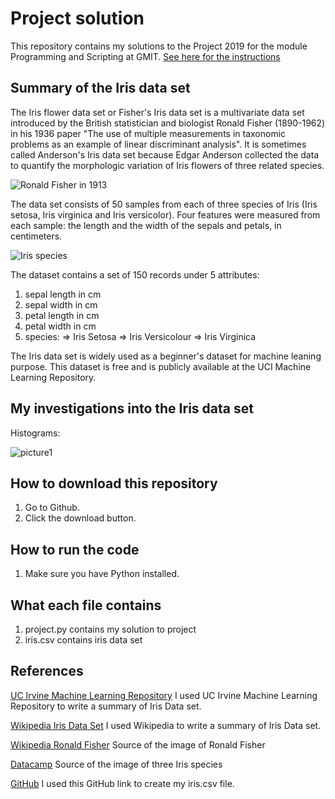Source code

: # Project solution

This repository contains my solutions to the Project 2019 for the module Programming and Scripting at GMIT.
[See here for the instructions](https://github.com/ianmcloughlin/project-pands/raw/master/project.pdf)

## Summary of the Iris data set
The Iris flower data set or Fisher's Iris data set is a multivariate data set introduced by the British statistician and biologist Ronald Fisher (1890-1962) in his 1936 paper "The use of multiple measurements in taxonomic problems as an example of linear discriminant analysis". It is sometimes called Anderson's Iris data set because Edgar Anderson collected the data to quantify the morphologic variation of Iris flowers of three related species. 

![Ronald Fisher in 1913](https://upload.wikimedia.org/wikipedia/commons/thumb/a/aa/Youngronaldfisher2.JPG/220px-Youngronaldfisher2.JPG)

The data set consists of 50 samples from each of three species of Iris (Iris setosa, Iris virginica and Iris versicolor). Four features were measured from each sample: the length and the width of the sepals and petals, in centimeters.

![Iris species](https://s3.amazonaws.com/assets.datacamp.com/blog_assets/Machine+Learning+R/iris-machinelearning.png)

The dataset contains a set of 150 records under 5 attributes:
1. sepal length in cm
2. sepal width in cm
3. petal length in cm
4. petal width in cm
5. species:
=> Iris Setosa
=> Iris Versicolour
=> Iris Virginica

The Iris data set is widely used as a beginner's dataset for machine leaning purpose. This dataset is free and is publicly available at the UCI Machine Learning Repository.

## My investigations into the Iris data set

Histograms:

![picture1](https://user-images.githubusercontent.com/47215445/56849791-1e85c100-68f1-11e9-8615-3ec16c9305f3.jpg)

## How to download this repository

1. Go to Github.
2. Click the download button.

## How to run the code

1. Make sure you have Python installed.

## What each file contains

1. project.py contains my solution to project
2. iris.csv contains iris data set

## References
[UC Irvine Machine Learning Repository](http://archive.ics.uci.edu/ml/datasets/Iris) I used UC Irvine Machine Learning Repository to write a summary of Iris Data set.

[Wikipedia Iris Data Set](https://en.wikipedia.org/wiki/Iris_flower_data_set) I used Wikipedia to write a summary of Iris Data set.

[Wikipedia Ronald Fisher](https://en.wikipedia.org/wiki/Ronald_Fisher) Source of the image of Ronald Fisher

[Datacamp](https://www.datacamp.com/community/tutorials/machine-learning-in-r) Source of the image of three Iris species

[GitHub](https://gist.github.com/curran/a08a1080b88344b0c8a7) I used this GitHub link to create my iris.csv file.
※
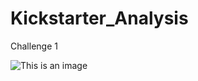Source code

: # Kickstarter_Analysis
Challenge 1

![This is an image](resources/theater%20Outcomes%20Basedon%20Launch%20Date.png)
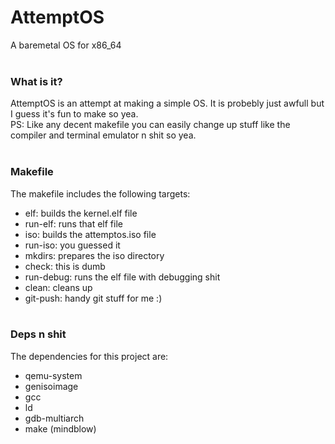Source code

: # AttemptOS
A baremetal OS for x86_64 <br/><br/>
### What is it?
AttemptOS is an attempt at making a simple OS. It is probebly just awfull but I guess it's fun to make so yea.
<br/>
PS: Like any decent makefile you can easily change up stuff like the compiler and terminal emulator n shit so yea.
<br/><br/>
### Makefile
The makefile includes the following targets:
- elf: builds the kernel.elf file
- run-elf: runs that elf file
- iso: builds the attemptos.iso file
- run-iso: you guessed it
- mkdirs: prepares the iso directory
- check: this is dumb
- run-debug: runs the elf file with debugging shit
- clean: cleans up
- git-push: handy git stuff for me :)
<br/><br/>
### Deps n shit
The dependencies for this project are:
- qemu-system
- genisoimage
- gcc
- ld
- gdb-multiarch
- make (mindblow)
※
**Required action**.
Everything starting at the line containing "The Iris data set is" and ending at the line containing "## What each file contains" in the records above should be repeated exactly, and only that.

**Task output**.
The Iris data set is widely used as a beginner's dataset for machine leaning purpose. This dataset is free and is publicly available at the UCI Machine Learning Repository.

## My investigations into the Iris data set

Histograms:

![picture1](https://user-images.githubusercontent.com/47215445/56849791-1e85c100-68f1-11e9-8615-3ec16c9305f3.jpg)

## How to download this repository

1. Go to Github.
2. Click the download button.

## How to run the code

1. Make sure you have Python installed.

## What each file contains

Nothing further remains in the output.